■ DATA FOR THE TASK
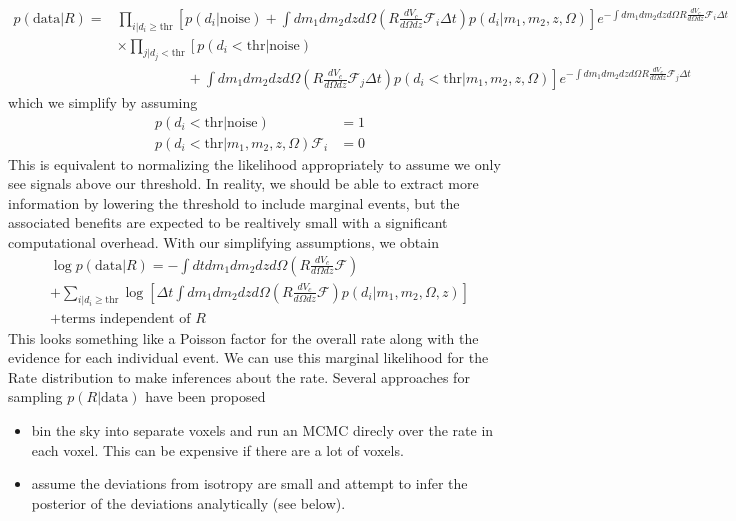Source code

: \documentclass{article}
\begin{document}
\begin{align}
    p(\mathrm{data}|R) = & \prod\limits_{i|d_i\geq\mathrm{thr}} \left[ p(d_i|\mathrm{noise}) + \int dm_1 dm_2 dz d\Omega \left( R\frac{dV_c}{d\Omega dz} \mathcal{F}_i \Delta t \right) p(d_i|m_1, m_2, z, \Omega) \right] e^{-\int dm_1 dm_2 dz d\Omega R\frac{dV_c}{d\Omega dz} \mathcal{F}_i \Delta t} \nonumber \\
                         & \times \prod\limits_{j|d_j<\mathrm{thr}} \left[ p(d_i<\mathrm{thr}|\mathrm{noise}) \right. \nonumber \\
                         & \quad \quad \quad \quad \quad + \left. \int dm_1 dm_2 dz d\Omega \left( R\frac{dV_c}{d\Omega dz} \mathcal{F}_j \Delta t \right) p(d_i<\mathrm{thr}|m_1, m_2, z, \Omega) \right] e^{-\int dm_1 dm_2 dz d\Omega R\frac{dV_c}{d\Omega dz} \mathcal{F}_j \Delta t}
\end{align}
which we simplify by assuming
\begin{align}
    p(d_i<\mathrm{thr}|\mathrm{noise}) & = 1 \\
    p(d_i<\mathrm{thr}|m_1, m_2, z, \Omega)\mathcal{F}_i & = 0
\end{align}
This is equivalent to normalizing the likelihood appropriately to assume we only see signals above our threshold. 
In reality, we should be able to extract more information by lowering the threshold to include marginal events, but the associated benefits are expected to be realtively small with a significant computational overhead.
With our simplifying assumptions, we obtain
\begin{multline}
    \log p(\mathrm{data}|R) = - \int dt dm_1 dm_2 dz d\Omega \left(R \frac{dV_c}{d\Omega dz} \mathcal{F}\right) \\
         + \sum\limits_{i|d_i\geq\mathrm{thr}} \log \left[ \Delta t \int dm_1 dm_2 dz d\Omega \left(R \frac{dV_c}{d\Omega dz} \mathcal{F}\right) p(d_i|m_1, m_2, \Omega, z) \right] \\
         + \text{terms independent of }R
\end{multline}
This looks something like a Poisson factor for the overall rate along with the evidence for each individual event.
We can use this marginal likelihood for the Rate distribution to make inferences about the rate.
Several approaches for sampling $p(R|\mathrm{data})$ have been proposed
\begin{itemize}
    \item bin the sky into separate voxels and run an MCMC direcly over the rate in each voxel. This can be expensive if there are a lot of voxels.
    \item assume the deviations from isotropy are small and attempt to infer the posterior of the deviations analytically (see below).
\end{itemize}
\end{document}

...

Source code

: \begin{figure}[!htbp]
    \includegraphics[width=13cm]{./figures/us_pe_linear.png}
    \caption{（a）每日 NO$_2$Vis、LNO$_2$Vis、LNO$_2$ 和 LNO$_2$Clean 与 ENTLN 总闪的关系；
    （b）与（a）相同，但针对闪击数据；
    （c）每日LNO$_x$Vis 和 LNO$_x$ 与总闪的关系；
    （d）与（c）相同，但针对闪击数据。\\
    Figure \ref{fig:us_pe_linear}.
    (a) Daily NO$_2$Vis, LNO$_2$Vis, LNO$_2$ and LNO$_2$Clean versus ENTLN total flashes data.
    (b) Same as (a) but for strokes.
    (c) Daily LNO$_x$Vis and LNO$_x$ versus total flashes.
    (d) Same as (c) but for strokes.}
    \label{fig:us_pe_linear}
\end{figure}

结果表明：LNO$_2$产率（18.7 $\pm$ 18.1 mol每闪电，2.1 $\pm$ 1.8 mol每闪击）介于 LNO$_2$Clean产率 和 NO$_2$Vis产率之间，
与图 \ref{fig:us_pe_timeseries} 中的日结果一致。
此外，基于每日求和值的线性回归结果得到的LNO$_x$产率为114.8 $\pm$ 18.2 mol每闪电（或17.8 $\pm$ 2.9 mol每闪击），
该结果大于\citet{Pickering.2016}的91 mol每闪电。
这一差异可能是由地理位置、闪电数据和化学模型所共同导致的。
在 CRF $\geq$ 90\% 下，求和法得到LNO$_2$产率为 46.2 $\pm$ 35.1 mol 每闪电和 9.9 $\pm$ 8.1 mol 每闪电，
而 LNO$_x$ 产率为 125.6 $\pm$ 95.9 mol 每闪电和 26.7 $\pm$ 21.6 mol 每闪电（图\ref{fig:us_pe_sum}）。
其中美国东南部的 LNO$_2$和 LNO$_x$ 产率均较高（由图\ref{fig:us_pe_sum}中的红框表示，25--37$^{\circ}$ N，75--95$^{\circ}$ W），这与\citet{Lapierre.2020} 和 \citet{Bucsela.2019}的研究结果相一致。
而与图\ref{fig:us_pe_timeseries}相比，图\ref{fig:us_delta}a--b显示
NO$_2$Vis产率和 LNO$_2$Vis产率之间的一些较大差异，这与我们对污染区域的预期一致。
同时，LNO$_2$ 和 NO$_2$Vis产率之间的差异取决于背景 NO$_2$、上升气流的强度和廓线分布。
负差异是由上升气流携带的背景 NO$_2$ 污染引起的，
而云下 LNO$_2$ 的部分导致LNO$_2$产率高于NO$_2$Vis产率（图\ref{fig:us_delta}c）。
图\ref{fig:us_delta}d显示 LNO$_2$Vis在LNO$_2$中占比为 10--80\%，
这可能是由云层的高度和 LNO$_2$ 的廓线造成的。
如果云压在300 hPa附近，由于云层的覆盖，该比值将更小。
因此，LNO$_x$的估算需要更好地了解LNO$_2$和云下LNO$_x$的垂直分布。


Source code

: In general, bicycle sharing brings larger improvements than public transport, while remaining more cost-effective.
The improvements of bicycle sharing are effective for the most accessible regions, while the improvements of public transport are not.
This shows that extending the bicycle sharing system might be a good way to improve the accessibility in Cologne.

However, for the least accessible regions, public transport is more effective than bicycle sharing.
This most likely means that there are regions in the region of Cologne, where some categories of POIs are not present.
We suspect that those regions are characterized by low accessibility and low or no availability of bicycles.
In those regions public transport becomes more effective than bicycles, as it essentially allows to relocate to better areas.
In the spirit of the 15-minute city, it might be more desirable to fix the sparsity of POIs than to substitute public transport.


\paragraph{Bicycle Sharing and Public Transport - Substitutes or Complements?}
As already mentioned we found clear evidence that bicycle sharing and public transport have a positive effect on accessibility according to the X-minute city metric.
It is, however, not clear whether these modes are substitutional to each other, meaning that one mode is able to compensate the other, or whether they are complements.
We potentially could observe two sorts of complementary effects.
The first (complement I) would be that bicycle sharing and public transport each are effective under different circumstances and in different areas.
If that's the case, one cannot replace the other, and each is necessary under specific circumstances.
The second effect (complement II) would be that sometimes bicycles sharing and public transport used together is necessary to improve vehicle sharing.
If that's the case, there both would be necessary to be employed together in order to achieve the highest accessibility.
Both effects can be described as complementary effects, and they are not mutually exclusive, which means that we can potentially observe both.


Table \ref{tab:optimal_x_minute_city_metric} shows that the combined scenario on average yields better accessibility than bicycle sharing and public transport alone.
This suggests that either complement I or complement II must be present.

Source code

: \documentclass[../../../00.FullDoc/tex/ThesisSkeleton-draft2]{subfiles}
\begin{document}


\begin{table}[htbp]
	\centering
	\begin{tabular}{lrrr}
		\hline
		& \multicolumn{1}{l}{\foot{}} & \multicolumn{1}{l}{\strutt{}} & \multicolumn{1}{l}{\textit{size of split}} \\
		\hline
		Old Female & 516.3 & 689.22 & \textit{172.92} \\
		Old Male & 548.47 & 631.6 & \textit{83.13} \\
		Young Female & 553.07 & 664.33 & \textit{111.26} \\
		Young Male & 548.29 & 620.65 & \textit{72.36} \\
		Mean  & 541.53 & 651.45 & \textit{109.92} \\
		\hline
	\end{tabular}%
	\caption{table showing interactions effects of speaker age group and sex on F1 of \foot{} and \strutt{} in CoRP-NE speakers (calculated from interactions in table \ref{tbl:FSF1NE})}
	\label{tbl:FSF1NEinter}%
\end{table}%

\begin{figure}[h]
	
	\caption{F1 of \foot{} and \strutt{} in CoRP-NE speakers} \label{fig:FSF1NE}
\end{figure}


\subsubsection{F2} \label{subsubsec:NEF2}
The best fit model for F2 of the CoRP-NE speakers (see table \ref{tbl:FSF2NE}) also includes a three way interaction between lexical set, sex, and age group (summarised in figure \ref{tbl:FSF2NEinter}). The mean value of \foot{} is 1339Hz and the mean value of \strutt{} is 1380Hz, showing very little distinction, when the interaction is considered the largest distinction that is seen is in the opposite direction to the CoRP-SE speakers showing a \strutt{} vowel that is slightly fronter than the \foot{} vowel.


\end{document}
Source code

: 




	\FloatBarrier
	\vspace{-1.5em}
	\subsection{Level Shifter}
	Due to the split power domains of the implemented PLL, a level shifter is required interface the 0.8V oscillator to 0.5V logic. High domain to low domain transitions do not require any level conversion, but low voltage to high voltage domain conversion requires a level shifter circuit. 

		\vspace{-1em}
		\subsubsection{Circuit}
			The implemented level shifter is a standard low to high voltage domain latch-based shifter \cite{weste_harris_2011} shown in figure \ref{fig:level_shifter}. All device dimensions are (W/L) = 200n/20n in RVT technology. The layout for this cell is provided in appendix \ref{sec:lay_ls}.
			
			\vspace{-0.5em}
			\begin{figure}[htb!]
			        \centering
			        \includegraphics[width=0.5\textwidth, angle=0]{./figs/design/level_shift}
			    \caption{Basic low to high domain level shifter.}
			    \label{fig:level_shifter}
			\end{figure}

■ REQUIRED ACTION
Look above for the line with "This most likely" and the line with "We suspect that". Retype those two lines and every line between them exactly, adding nothing.

■ RESULT OF THE EXERCISE
This most likely means that there are regions in the region of Cologne, where some categories of POIs are not present.
We suspect that those regions are characterized by low accessibility and low or no availability of bicycles.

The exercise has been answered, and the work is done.